Lucija Valentić, Software threat researcher at ReversingLabs, wrote that the use of smart contracts was “something we haven’t seen previously.”
⚠️ New RL threat research: 2 malicious #npm packages abuse #Ethereum smart contracts to load #malware on compromised devices. https://t.co/wzDRKfm2yh
— ReversingLabs (@ReversingLabs) September 3, 2025
“‘Downloaders’ that retrieve late-stage malware are being published to the npm repository weekly—if not daily,” she said. “What is new and different is the use of Ethereum smart contracts to host the URLs where malicious commands are located, downloading the second-stage malware.”
These two packages were just the tip of the iceberg, as ReversingLabs found a larger campaign of poisoned packages across GitHub. The security firm discovered a network of GitHub repositories that were connected to the aforementioned malicious package colortoolsv2. Most of the network was branded as crypto trading bots or token sniping tools.
“Even though the NPM package wasn’t very sophisticated, there was much more work put into making the repositories holding the malicious package look trustworthy,” Valentić said.

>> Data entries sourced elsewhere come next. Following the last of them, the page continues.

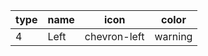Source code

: type      |name    |icon        |color
----------|--------|------------|------
4         |Left    |chevron-left|warning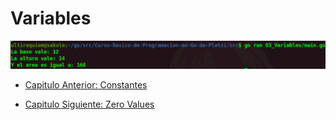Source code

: # Variables
<div align="center">
<a href="https://youtu.be/a5NYAK-TXXE"><img src="./../../img/03-min.png"/></a>
</div>

- [Capitulo Anterior: Constantes](./../02_Constantes/README.md)                                                                 

- [Capitulo Siguiente: Zero Values](./../04_Zero-Values/README.md)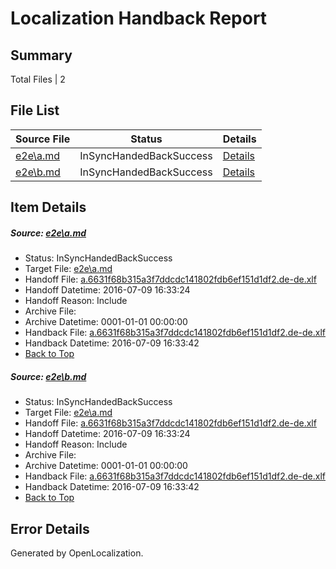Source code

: # <a name='report-top'></a> Localization Handback Report

## Summary
 Total Files | 2

## File List
 Source File | Status | Details 
 ----------- | ------ | ------- 
 [e2e\a.md](https://github.com/OpenLocalizationTestOrg/oltest/blob/2c8c4672de9d93f25a3f5815e4b4f8cfeae52d90/e2e/a.md) | InSyncHandedBackSuccess | [Details](#191ad62b4a226d37896b302261e6be0a364734241)
 [e2e\b.md](https://github.com/OpenLocalizationTestOrg/oltest/blob/2c8c4672de9d93f25a3f5815e4b4f8cfeae52d90/e2e/b.md) | InSyncHandedBackSuccess | [Details](#191ad62b4a226d37896b302261e6be0a364734242)

## Item Details
##### <a name='191ad62b4a226d37896b302261e6be0a364734241'></a> Source: [e2e\a.md](https://github.com/OpenLocalizationTestOrg/oltest/blob/2c8c4672de9d93f25a3f5815e4b4f8cfeae52d90/e2e/a.md)
* Status: InSyncHandedBackSuccess
* Target File: [e2e\a.md](https://github.com/OpenLocalizationTestOrg/oltest-dede-fly/blob/22c3102565bfa878f8de76636f3ee7826b4f5fb2/e2e/a.md)
* Handoff File: [a.6631f68b315a3f7ddcdc141802fdb6ef151d1df2.de-de.xlf](https://github.com/OpenLocalizationTestOrg/olhandoff-e2e/blob/46c633467ad475cae07935722c5335bb38181e82/ol-handoff/OpenLocalizationTestOrg/oltest-dede-fly/ci/ht/a.6631f68b315a3f7ddcdc141802fdb6ef151d1df2.de-de.xlf)
* Handoff Datetime: 2016-07-09 16:33:24
* Handoff Reason: Include
* Archive File: 
* Archive Datetime: 0001-01-01 00:00:00
* Handback File: [a.6631f68b315a3f7ddcdc141802fdb6ef151d1df2.de-de.xlf](https://github.com/OpenLocalizationTestOrg/olhandback-e2e/blob/f249d871e325b6d7424b09b6359597ad0c86fe86/ol-handback/OpenLocalizationTestOrg/oltest-dede-fly/ci/ht/a.6631f68b315a3f7ddcdc141802fdb6ef151d1df2.de-de.xlf)
* Handback Datetime: 2016-07-09 16:33:42
* [Back to Top](#report-top)

##### <a name='191ad62b4a226d37896b302261e6be0a364734242'></a> Source: [e2e\b.md](https://github.com/OpenLocalizationTestOrg/oltest/blob/2c8c4672de9d93f25a3f5815e4b4f8cfeae52d90/e2e/b.md)
* Status: InSyncHandedBackSuccess
* Target File: [e2e\a.md](https://github.com/OpenLocalizationTestOrg/oltest-dede-fly/blob/22c3102565bfa878f8de76636f3ee7826b4f5fb2/e2e/a.md)
* Handoff File: [a.6631f68b315a3f7ddcdc141802fdb6ef151d1df2.de-de.xlf](https://github.com/OpenLocalizationTestOrg/olhandoff-e2e/blob/46c633467ad475cae07935722c5335bb38181e82/ol-handoff/OpenLocalizationTestOrg/oltest-dede-fly/ci/ht/a.6631f68b315a3f7ddcdc141802fdb6ef151d1df2.de-de.xlf)
* Handoff Datetime: 2016-07-09 16:33:24
* Handoff Reason: Include
* Archive File: 
* Archive Datetime: 0001-01-01 00:00:00
* Handback File: [a.6631f68b315a3f7ddcdc141802fdb6ef151d1df2.de-de.xlf](https://github.com/OpenLocalizationTestOrg/olhandback-e2e/blob/f249d871e325b6d7424b09b6359597ad0c86fe86/ol-handback/OpenLocalizationTestOrg/oltest-dede-fly/ci/ht/a.6631f68b315a3f7ddcdc141802fdb6ef151d1df2.de-de.xlf)
* Handback Datetime: 2016-07-09 16:33:42
* [Back to Top](#report-top)


## Error Details

Generated by OpenLocalization.
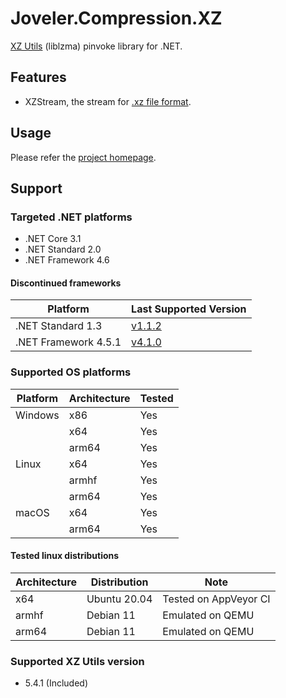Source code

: # Joveler.Compression.XZ

[XZ Utils](https://tukaani.org/xz/) (liblzma) pinvoke library for .NET.

## Features

- XZStream, the stream for [.xz file format](https://tukaani.org/xz/xz-file-format.txt).

## Usage

Please refer the [project homepage](https://github.com/ied206/Joveler.Compression/blob/master/Joveler.Compression.XZ/USAGE.md).

## Support

### Targeted .NET platforms

- .NET Core 3.1
- .NET Standard 2.0
- .NET Framework 4.6

#### Discontinued frameworks

| Platform | Last Supported Version |
|----------|------------------------|
| .NET Standard 1.3 | [v1.1.2](https://www.nuget.org/packages/Joveler.Compression.XZ/1.1.2) |
| .NET Framework 4.5.1 | [v4.1.0](https://www.nuget.org/packages/Joveler.Compression.XZ/4.1.0) |

### Supported OS platforms

| Platform | Architecture | Tested |
|----------|--------------|--------|
| Windows  | x86          | Yes    |
|          | x64          | Yes    |
|          | arm64        | Yes    |
| Linux    | x64          | Yes    |
|          | armhf        | Yes    |
|          | arm64        | Yes    |
| macOS    | x64          | Yes    |
|          | arm64        | Yes    |

#### Tested linux distributions

| Architecture  | Distribution | Note |
|---------------|--------------|------|
| x64           | Ubuntu 20.04 | Tested on AppVeyor CI |
| armhf         | Debian 11    | Emulated on QEMU      |
| arm64         | Debian 11    | Emulated on QEMU      |

### Supported XZ Utils version

- 5.4.1 (Included)

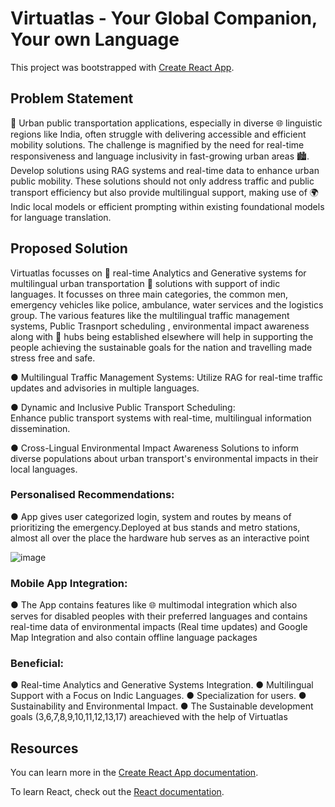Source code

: # Virtuatlas - Your Global Companion, Your own Language

This project was bootstrapped with [Create React App](https://github.com/facebook/create-react-app).

## Problem Statement

🚗 Urban public transportation applications, especially in diverse 🌐 linguistic regions like 
India, often struggle with delivering accessible and efficient mobility solutions. The challenge is 
magnified by the need for real-time responsiveness and language inclusivity in fast-growing 
urban areas 🏙️. Develop solutions using RAG systems and real-time data to enhance urban public 
mobility. These solutions should not only address traffic and public transport efficiency but also 
provide multilingual support, making use of 🌍 Indic local models or efficient prompting within 
existing foundational models for language translation.

## Proposed Solution

Virtuatlas focusses on 📅 real-time Analytics and Generative systems for multilingual urban transportation 🚋 solutions with support of indic languages. It focusses on three main categories, the common men, emergency vehicles like police, ambulance, water services and the logistics group. The various features like the multilingual traffic management systems, Public Trasnport scheduling , environmental impact awareness along with 📲 hubs being established elsewhere will help in supporting the people achieving the sustainable goals for the nation and travelling made stress free and safe.

● Multilingual Traffic Management Systems: Utilize RAG for real-time traffic updates and advisories in multiple languages.

● Dynamic and Inclusive Public Transport Scheduling:   
    Enhance public transport systems with real-time, multilingual information dissemination.
    
● Cross-Lingual Environmental Impact Awareness Solutions to inform diverse populations about urban transport's environmental impacts in their local languages.

### Personalised Recommendations:

●  App gives user categorized login, system and routes by
means of prioritizing the emergency.Deployed at bus
stands and metro stations, almost all over the place the
hardware hub serves as an interactive point 

![image](https://github.com/RithikRaja28/VIRTUATLAS--your-Global-Compaion/assets/115523631/583d6f35-d444-48ed-8077-125bb6f33e60)

### Mobile App Integration:

●  The App contains features like 🌐 multimodal integration which also
serves for disabled peoples with their preferred languages and
contains real-time data of environmental impacts (Real time
updates) and Google Map Integration and also contain offline
language packages

### Beneficial:

●   Real-time Analytics and Generative Systems Integration.
●  Multilingual Support with a Focus on Indic Languages. 
●  Specialization for users.
●  Sustainability and Environmental Impact.
●  The Sustainable development goals (3,6,7,8,9,10,11,12,13,17) areachieved with the help of Virtuatlas




## Resources

You can learn more in the [Create React App documentation](https://facebook.github.io/create-react-app/docs/getting-started).

To learn React, check out the [React documentation](https://reactjs.org/).

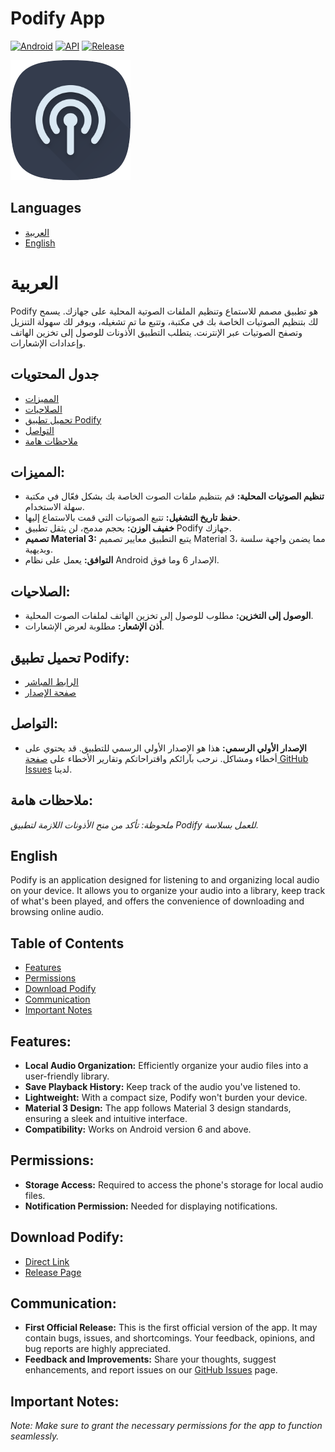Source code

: # Podify App

[![Android](https://img.shields.io/badge/Plataforma-Android-green.svg?style=flat-square)](https://www.android.com) [![API](https://img.shields.io/badge/API-21%2B-orange.svg?logo=android&style=flat-square)](https://developer.android.com/studio/releases/platforms)
[![Release](https://img.shields.io/github/v/release/Kys0me/Podify-Download-Page?color=%23b597f4&style=for-the-badge)](https://github.com/Kys0me/Podify-Download-Page/releases/latest)

![Podify Icon](assets/icon/app-icon-192.png)

## Languages
- [العربية](#العربية)
- [English](#english)

# العربية

Podify هو تطبيق مصمم للاستماع وتنظيم الملفات الصوتية المحلية على جهازك. يسمح لك بتنظيم الصوتيات الخاصة بك في مكتبة، وتتبع ما تم تشغيله، ويوفر لك سهولة التنزيل وتصفح الصوتيات عبر الإنترنت. يتطلب التطبيق الأذونات للوصول إلى تخزين الهاتف وإعدادات الإشعارات.

## جدول المحتويات
- [المميزات](#المميزات)
- [الصلاحيات](#الصلاحيات)
- [تحميل تطبيق Podify](#تحميل-تطبيق-podify)
- [التواصل](#التواصل)
- [ملاحظات هامة](#ملاحظات-هامة)

## المميزات:
- **تنظيم الصوتيات المحلية:** قم بتنظيم ملفات الصوت الخاصة بك بشكل فعّال في مكتبة سهلة الاستخدام.
- **حفظ تاريخ التشغيل:** تتبع الصوتيات التي قمت بالاستماع إليها.
- **خفيف الوزن:** بحجم مدمج، لن يثقل تطبيق Podify جهازك.
- **تصميم Material 3:** يتبع التطبيق معايير تصميم Material 3، مما يضمن واجهة سلسة وبديهية.
- **التوافق:** يعمل على نظام Android الإصدار 6 وما فوق.

## الصلاحيات:
- **الوصول إلى التخزين:** مطلوب للوصول إلى تخزين الهاتف لملفات الصوت المحلية.
- **أذن الإشعار:** مطلوبة لعرض الإشعارات.

## تحميل تطبيق Podify:
- [الرابط المباشر](https://github.com/Kys0me/Podify-Download-Page/releases/download/v0.0.1/app-release.apk)
- [صفحة الإصدار](https://github.com/Kys0me/Podify-Download-Page/releases/tag/v0.0.1)

## التواصل:
- **الإصدار الأولي الرسمي:** هذا هو الإصدار الأولي الرسمي للتطبيق. قد يحتوي على أخطاء ومشاكل. نرحب بآرائكم واقتراحاتكم وتقارير الأخطاء على [صفحة GitHub Issues](https://github.com/Kys0me/Podify-Download-Page/issues) لدينا.

## ملاحظات هامة:
*ملحوظة: تأكد من منح الأذونات اللازمة لتطبيق Podify للعمل بسلاسة.*


## English

Podify is an application designed for listening to and organizing local audio on your device. It allows you to organize your audio into a library, keep track of what's been played, and offers the convenience of downloading and browsing online audio.

## Table of Contents
- [Features](#features)
- [Permissions](#permissions)
- [Download Podify](#download-podify)
- [Communication](#communication)
- [Important Notes](#important-notes)

## Features:
- **Local Audio Organization:** Efficiently organize your audio files into a user-friendly library.
- **Save Playback History:** Keep track of the audio you've listened to.
- **Lightweight:** With a compact size, Podify won't burden your device.
- **Material 3 Design:** The app follows Material 3 design standards, ensuring a sleek and intuitive interface.
- **Compatibility:** Works on Android version 6 and above.

## Permissions:
- **Storage Access:** Required to access the phone's storage for local audio files.
- **Notification Permission:** Needed for displaying notifications.

## Download Podify:
- [Direct Link](https://github.com/Kys0me/Podify-Download-Page/releases/download/v0.0.1/app-release.apk)
- [Release Page](https://github.com/Kys0me/Podify-Download-Page/releases/tag/v0.0.1)

## Communication:
- **First Official Release:** This is the first official version of the app. It may contain bugs, issues, and shortcomings. Your feedback, opinions, and bug reports are highly appreciated.
- **Feedback and Improvements:** Share your thoughts, suggest enhancements, and report issues on our [GitHub Issues](https://github.com/Kys0me/Podify-Download-Page/issues) page.

## Important Notes:
*Note: Make sure to grant the necessary permissions for the app to function seamlessly.*
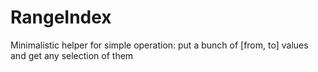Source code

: RangeIndex
==========

Minimalistic helper for simple operation: put a bunch of [from, to] values and get any selection of them
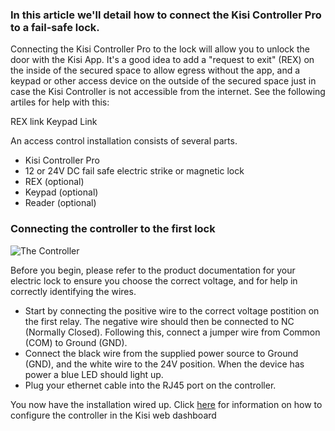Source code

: <h3>In this article we'll detail how to connect the Kisi Controller Pro to a fail-safe lock.</h3>

Connecting the Kisi Controller Pro to the lock will allow you to unlock the door with the Kisi App. It's a good idea to add a "request to exit" (REX) on the inside of the secured space to allow egress without the app, and a keypad or other access device on the outside of the secured space just in case the Kisi Controller is not accessible from the internet. See the following artiles for help with this:

REX link
Keypad Link


An access control installation consists of several parts. 
* Kisi Controller Pro
* 12 or 24V DC fail safe electric strike or magnetic lock
* REX (optional)
* Keypad (optional)
* Reader (optional)

<h3>Connecting the controller to the first lock</h3> 
<p>
  
![The Controller](https://help.kisi.io/hc/article_attachments/360052318934/Standalone_fail_safe_maglock.PNG)

</p>
<p>
Before you begin, please refer to the product documentation for your electric lock to ensure you choose the correct voltage, and for help in correctly identifying the wires.
</p>

* Start by connecting the positive wire to the correct voltage postition on the first relay. The negative wire should then be connected to NC (Normally Closed). Following this, connect a jumper wire from Common (COM) to Ground (GND). 
* Connect the black wire from the supplied power source to Ground (GND), and the white wire to the 24V position. When the device has power a blue LED should light up.
* Plug your ethernet cable into the RJ45 port on the controller. 

You now have the installation wired up. Click [here](https://help.kisi.io/hc/en-us/sections/115002573047-Kisi-Web-Dashboard) for information on how to configure the controller in the Kisi web dashboard

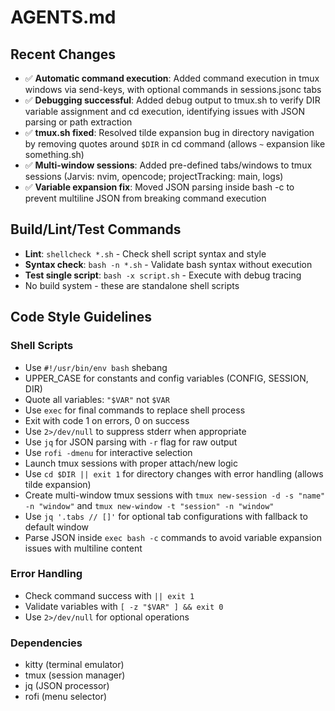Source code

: # AGENTS.md

## Recent Changes
- ✅ **Automatic command execution**: Added command execution in tmux windows via send-keys, with optional commands in sessions.jsonc tabs
- ✅ **Debugging successful**: Added debug output to tmux.sh to verify DIR variable assignment and cd execution, identifying issues with JSON parsing or path extraction
- ✅ **tmux.sh fixed**: Resolved tilde expansion bug in directory navigation by removing quotes around `$DIR` in cd command (allows `~` expansion like something.sh)
- ✅ **Multi-window sessions**: Added pre-defined tabs/windows to tmux sessions (Jarvis: nvim, opencode; projectTracking: main, logs)
- ✅ **Variable expansion fix**: Moved JSON parsing inside bash -c to prevent multiline JSON from breaking command execution

## Build/Lint/Test Commands
- **Lint**: `shellcheck *.sh` - Check shell script syntax and style
- **Syntax check**: `bash -n *.sh` - Validate bash syntax without execution
- **Test single script**: `bash -x script.sh` - Execute with debug tracing
- No build system - these are standalone shell scripts

## Code Style Guidelines

### Shell Scripts
- Use `#!/usr/bin/env bash` shebang
- UPPER_CASE for constants and config variables (CONFIG, SESSION, DIR)
- Quote all variables: `"$VAR"` not `$VAR`
- Use `exec` for final commands to replace shell process
- Exit with code 1 on errors, 0 on success
- Use `2>/dev/null` to suppress stderr when appropriate
- Use `jq` for JSON parsing with `-r` flag for raw output
- Use `rofi -dmenu` for interactive selection
- Launch tmux sessions with proper attach/new logic
- Use `cd $DIR || exit 1` for directory changes with error handling (allows tilde expansion)
- Create multi-window tmux sessions with `tmux new-session -d -s "name" -n "window"` and `tmux new-window -t "session" -n "window"`
- Use `jq '.tabs // []'` for optional tab configurations with fallback to default window
- Parse JSON inside `exec bash -c` commands to avoid variable expansion issues with multiline content

### Error Handling
- Check command success with `|| exit 1`
- Validate variables with `[ -z "$VAR" ] && exit 0`
- Use `2>/dev/null` for optional operations

### Dependencies
- kitty (terminal emulator)
- tmux (session manager)
- jq (JSON processor)
- rofi (menu selector)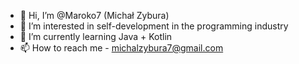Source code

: - 👋 Hi, I’m @Maroko7 (Michał Zybura)
- 👀 I’m interested in self-development in the programming industry
- 🌱 I’m currently learning Java + Kotlin
- 📫 How to reach me - michalzybura7@gmail.com

<!---
Maroko7/Maroko7 is a ✨ special ✨ repository because its `README.md` (this file) appears on your GitHub profile.
You can click the Preview link to take a look at your changes.
--->
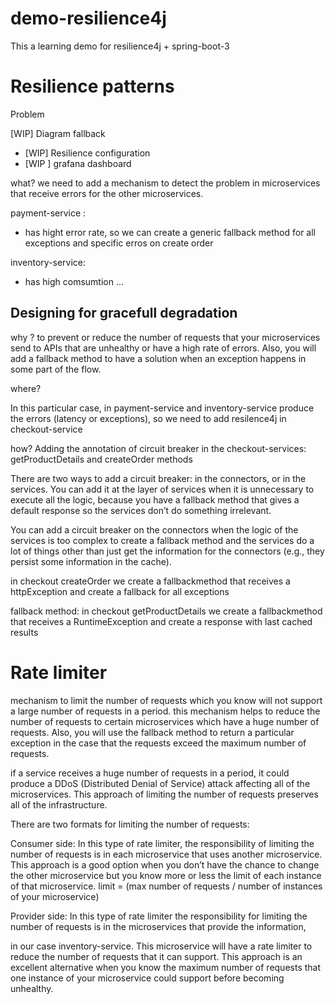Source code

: # demo-resilience4j

This a learning demo for resilience4j  + spring-boot-3 


# Resilience patterns

Problem

   [WIP] Diagram fallback
   
   * [WIP]  Resilience configuration
   * [WIP ] grafana dashboard

what? we need to add a mechanism to detect the problem in microservices that receive errors for the other microservices. 

payment-service : 
   * has hight error rate, so   we can create a generic fallback method for all exceptions and specific erros on create order 
   
inventory-service:
 * has high comsumtion ...   

## Designing for gracefull degradation

why ? to prevent or reduce the number of requests that your microservices send to APIs that are unhealthy or have a high rate of errors. Also, you will add a fallback method to have a solution when an exception happens in some part of the flow.

where?
   
  In this particular case, in payment-service and inventory-service produce the errors (latency or exceptions), so we need to add resilence4j in checkout-service  
   

how? 
Adding the annotation of circuit breaker in the checkout-services: getProductDetails and createOrder methods


   
There are two ways to add a circuit breaker: in the connectors, or in the services. You can add it at the layer of services when it is unnecessary to execute all the logic, because you have a fallback method that gives a default response so the services don’t do something irrelevant. 

You can add a circuit breaker on the connectors when the logic of the services is too complex to create a fallback method and the services do a lot of things other than just get the information for the connectors (e.g., they persist some information in the cache).

in checkout createOrder we create a fallbackmethod that receives a httpException and create a fallback for all exceptions


fallback method: in checkout getProductDetails we create a fallbackmethod that receives a RuntimeException and create a response with last cached results


# Rate limiter

 mechanism to limit the number of requests which you know will not support a large number of requests in a period.
  this mechanism helps to reduce the number of requests to certain microservices which have a huge number of requests. Also, you will use the fallback method to return a particular exception in the case that the requests exceed the maximum number of requests.
  
  
if a service receives a huge number of requests in a period, it could produce a DDoS (Distributed Denial of Service) attack affecting all of the microservices. This approach of limiting the number of requests preserves all of the infrastructure. 

There are two formats for limiting the number of requests:

Consumer side: In this type of rate limiter, the responsibility of limiting the number of requests is in each microservice that uses another microservice. This approach is a good option when you don’t have the chance to change the other microservice but you know more or less the limit of each instance of that microservice. 
limit = (max number of requests / number of instances of your microservice)

Provider side: In this type of rate limiter the responsibility for limiting the number of requests is in the microservices that provide the information,


 in our case inventory-service. This microservice will have a rate limiter to reduce the number of requests that it can support. This approach is an excellent alternative when you know the maximum number of requests that one instance of your microservice could support before becoming unhealthy.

She explained in the report that some repositories had thousands of commits, a good number of stars, and a couple of contributors, which could lead a developer to trust it. But ReversingLabs believes that most of this activity was faked by the attackers.
“It is especially dangerous because programmers wouldn’t think it’d be an issue when they use publicly maintained codebases,” 0xToolman, a pseudonymous on-chain sleuth at Bubblemaps, told Decrypt. “It could be the assumption that open source equals public monitoring equals safety. It could be simply that one is unable to check every code he is using as he did not write it, and it would take so much time to do so.”
Binance links NPM poisoning to DPRK
Major centralized exchange Binance told Decrypt last month that it was aware of such attacks and forces employees to go through NPM libraries with a fine-tooth comb as a result.
Binance chief security officer, Jimmy Su, explained that package poisoning is a growing vector of attack for North Korean hackers, which he identified as the single biggest threat to crypto companies.
“The largest vector currently against the crypto industry is state actors, particularly in the DPRK, [with] Lazarus,” Su told Decrypt in August. “They’ve had a crypto focus in the last two, three years and have been quite successful in their endeavors.”
North Korean hackers are believed to have been responsible for 61% of all crypto stolen in 2024, a Chainalysis report revealed, which totalled $1.3 billion. Since then, the FBI has attributed North Korean attackers to the $1.4 billion Bybit hack, which is the largest crypto hack of all time.
While the main vector of attack that Su has noted is via fake employees, NPM package poisoning is in second place alongside fake interview scams. As such, major crypto exchanges share intelligence via Telegram and Signal groups so they can highlight poisoned libraries.
“We are mostly in this alliance on the frontline, so for the first responders, when [there are] hacks or [we need] incident response. We are always in this group, like with other exchanges, such as Coinbase, Kraken,” Su explained. “We’ve been in alliance with those exchanges for years now. There are more formal ones that are being formed today, but in terms of operating on the frontline. We’ve been doing that for years now.”